Use the capabilities of analytics on AWS to the build the data mesh–based data solution for your organization. The analytics on AWS resource recommends several AWS services to build data mesh at low cost without compromising on performance. Customers have adopted the following options for building a data mesh–based solution:

  • Implement data mesh by using Amazon DataZone

  • Implement data mesh by using open source frameworks on AWS such as data.all

  • Implement data mesh by using AWS Lake Formation

These three options use the following AWS services:

The Amazon DataZone option also uses Amazon EventBridge.

The data.all and AWS Lake Formation options also use the following AWS services and resources:

The AWS services that you use in your implementation might differ, based on your organization's requirements.

Amazon DataZone

If you want to use a fully managed service, consider using Amazon DataZone to implement data mesh for your organization. Amazon DataZone is a data management service for cataloging, discovering, sharing, and governing data stored across AWS, on premises, and third-party sources. The following diagram shows a data mesh reference architecture based on Amazon DataZone.

Multiple producer and consumer accounts with a central governance account and Amazon DataZone.

In the reference architecture, the member accounts belong to the data domains. They're grouped into data producers and data consumers. The architecture diagram contains following components:

  1. The data producers publish data products in the business catalog provided by the Amazon DataZone data portal. The data portal is hosted in the central governance account.

  2. Data consumers (users) log in to the data portal by using their AWS credentials or single sign-on credentials. They can browse the catalog and search for the data products of their interest by using keywords. They can filter the search results.
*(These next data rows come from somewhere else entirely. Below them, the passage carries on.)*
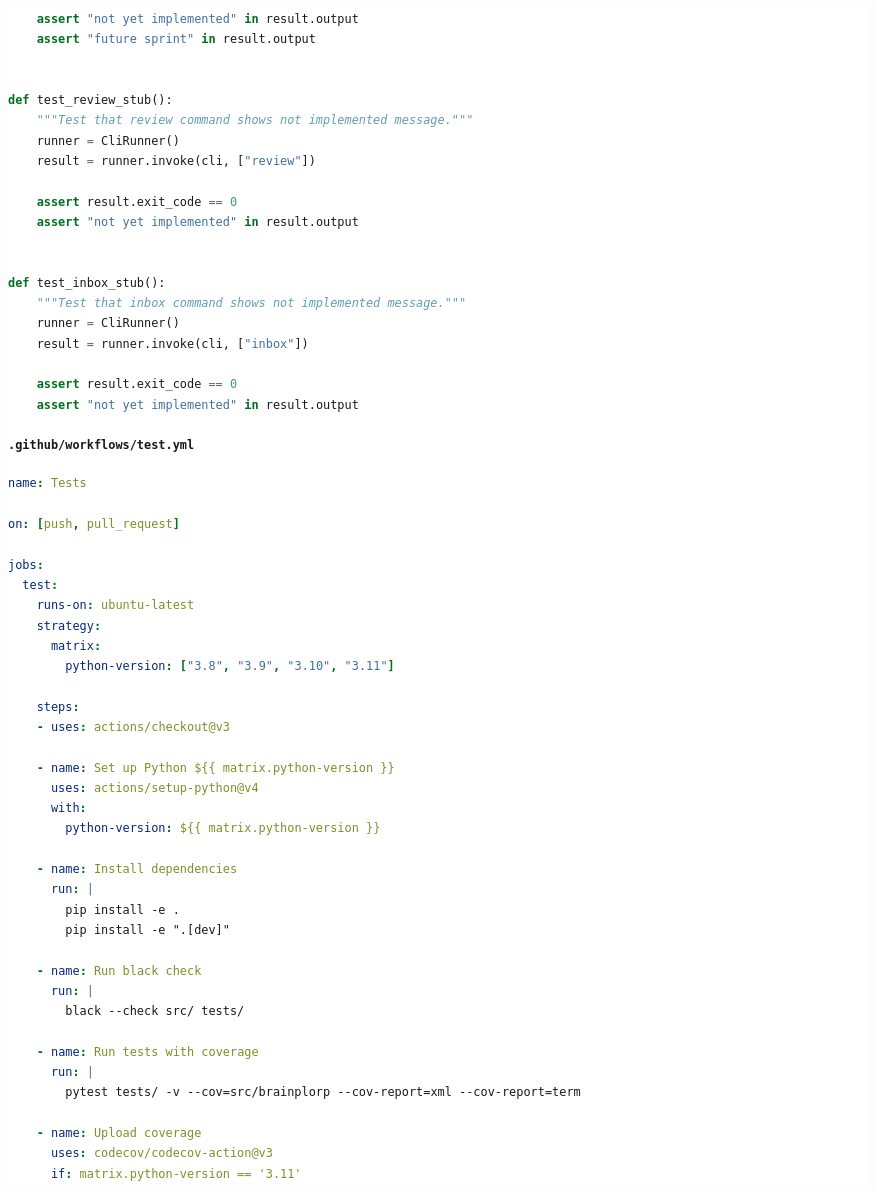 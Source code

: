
 ```python
    assert "not yet implemented" in result.output
    assert "future sprint" in result.output


def test_review_stub():
    """Test that review command shows not implemented message."""
    runner = CliRunner()
    result = runner.invoke(cli, ["review"])

    assert result.exit_code == 0
    assert "not yet implemented" in result.output


def test_inbox_stub():
    """Test that inbox command shows not implemented message."""
    runner = CliRunner()
    result = runner.invoke(cli, ["inbox"])

    assert result.exit_code == 0
    assert "not yet implemented" in result.output
```

#### `.github/workflows/test.yml`

```yaml
name: Tests

on: [push, pull_request]

jobs:
  test:
    runs-on: ubuntu-latest
    strategy:
      matrix:
        python-version: ["3.8", "3.9", "3.10", "3.11"]

    steps:
    - uses: actions/checkout@v3

    - name: Set up Python ${{ matrix.python-version }}
      uses: actions/setup-python@v4
      with:
        python-version: ${{ matrix.python-version }}

    - name: Install dependencies
      run: |
        pip install -e .
        pip install -e ".[dev]"

    - name: Run black check
      run: |
        black --check src/ tests/

    - name: Run tests with coverage
      run: |
        pytest tests/ -v --cov=src/brainplorp --cov-report=xml --cov-report=term

    - name: Upload coverage
      uses: codecov/codecov-action@v3
      if: matrix.python-version == '3.11'
```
  3. After the data users belonging to the consumer teams find the data product of their interest, they can request access to the data. Amazon DataZone has a built-in access-management workflow that the data owner uses to review and approve the request.

  4. The data consumer teams can consume the data to empower their artificial intelligence and machine learning (AI/ML), analytics and reporting, and extract, transform, and load (ETL) use cases.

Data.all

If you understand open source and want to build and manage your own solution, consider using open source frameworks such as data.all. Data.all is a modern data marketplace that supports collaboration among diverse users. Data.all simplifies data discovery, sharing, and granular data access management while builders use the AWS portfolio of data and analytics services. The following diagram shows a data mesh reference architecture based on data.all.
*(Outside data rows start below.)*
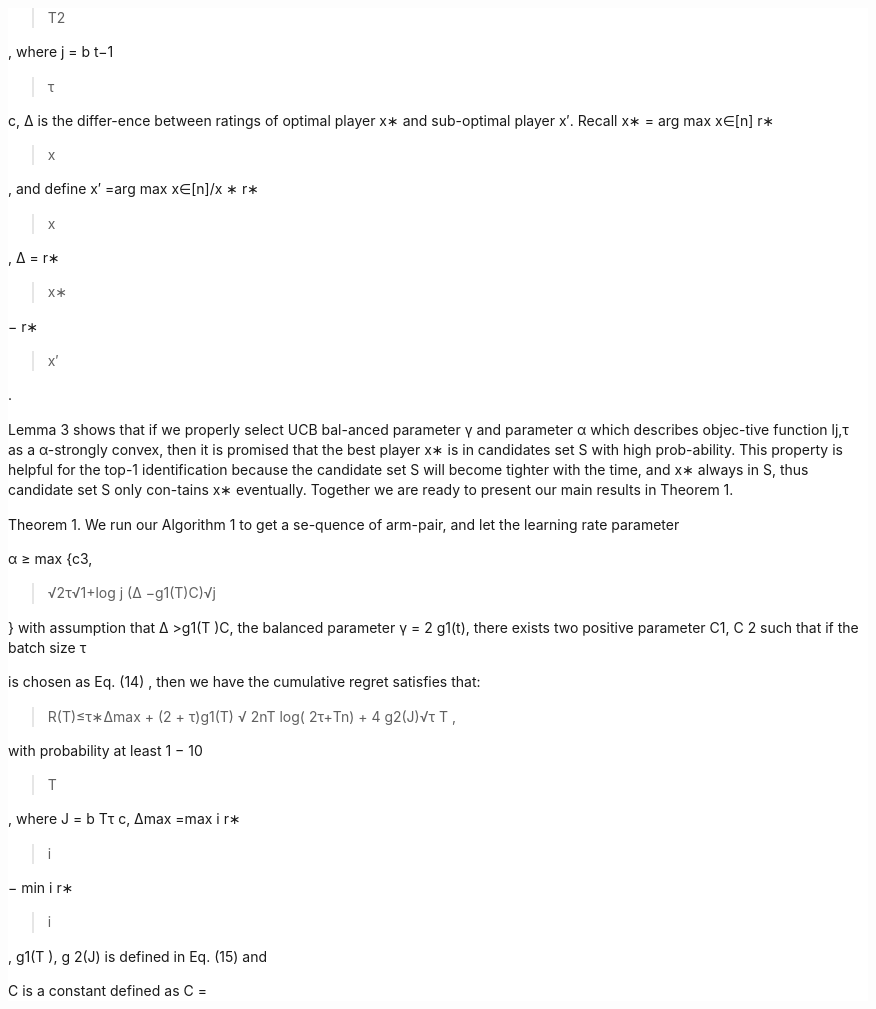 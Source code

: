 > T2

, where j = b t−1 

> τ

c, ∆ is the differ-ence between ratings of optimal player x∗ and sub-optimal player x′. Recall x∗ = arg max x∈[n] r∗

> x

, and define x′ =arg max x∈[n]/x ∗ r∗

> x

, ∆ = r∗ 

> x∗

− r∗ 

> x′

.

Lemma 3 shows that if we properly select UCB bal-anced parameter γ and parameter α which describes objec-tive function lj,τ as a α-strongly convex, then it is promised that the best player x∗ is in candidates set S with high prob-ability. This property is helpful for the top-1 identification because the candidate set S will become tighter with the time, and x∗ always in S, thus candidate set S only con-tains x∗ eventually. Together we are ready to present our main results in Theorem 1. 

Theorem 1. We run our Algorithm 1 to get a se-quence of arm-pair, and let the learning rate parameter 

α ≥ max {c3,    

> √2τ√1+log j
> (∆ −g1(T)C)√j

} with assumption that ∆ >g1(T )C, the balanced parameter γ = 2 g1(t), there exists two positive parameter C1, C 2 such that if the batch size τ

is chosen as Eq. (14) , then we have the cumulative regret satisfies that:              

> R(T)≤τ∗∆max + (2 + τ)g1(T)
> √
> 2nT log( 2τ+Tn) + 4 g2(J)√τ T ,

with probability at least 1 − 10  

> T

, where J = b Tτ c, ∆max =max i r∗ 

> i

− min i r∗ 

> i

, g1(T ), g 2(J) is defined in Eq. (15) and 

C is a constant defined as C =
Multiple producer and consumer accounts with a central governance account and data.all.

The architecture diagram contains following components:

  1. The data producers publish data products in the catalog provided by the data.all frontend. The frontend and backend of data.all are hosted in the central governance account.

  2. Data consumers (users) log in to the data.all frontend by using their single sign-on or Amazon Cognito credentials. They can browse the catalog and search for the data products of their interest. They can filter the search results.
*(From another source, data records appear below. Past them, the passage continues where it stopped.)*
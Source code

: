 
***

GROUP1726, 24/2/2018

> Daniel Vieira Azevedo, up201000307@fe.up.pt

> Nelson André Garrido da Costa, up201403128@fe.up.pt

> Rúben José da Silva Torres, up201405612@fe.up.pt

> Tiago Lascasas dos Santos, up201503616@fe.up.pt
  3. After the data users belonging to the consumer teams find the data product of their interest, they can request access the data. Data.all has a built-in access-management workflow that the data owner uses to review and approve access requests.

  4. The consumer teams can consume the data to empower their AI/ML, analytics and reporting, and ETL use cases.

AWS Lake Formation

If you want to build a custom data mesh solution from the ground up and manage it, consider using AWS Lake Formation. Lake Formation helps you centrally govern, secure, and globally share data for analytics and machine learning. The following diagram shows a data mesh reference architecture based on Lake Formation.

Multiple producer and consumer accounts with a central governance account and Lake Formation

The architecture diagram contains following components:

  1. The data producers publish data products in the AWS Glue Data Catalog of the central governance account. AWS Lake Formation manages access to the entities of the central Data Catalog.

  2. After access is granted, the consumer teams can consume the data to empower their AI/ML, analytics and reporting, and ETL use-cases.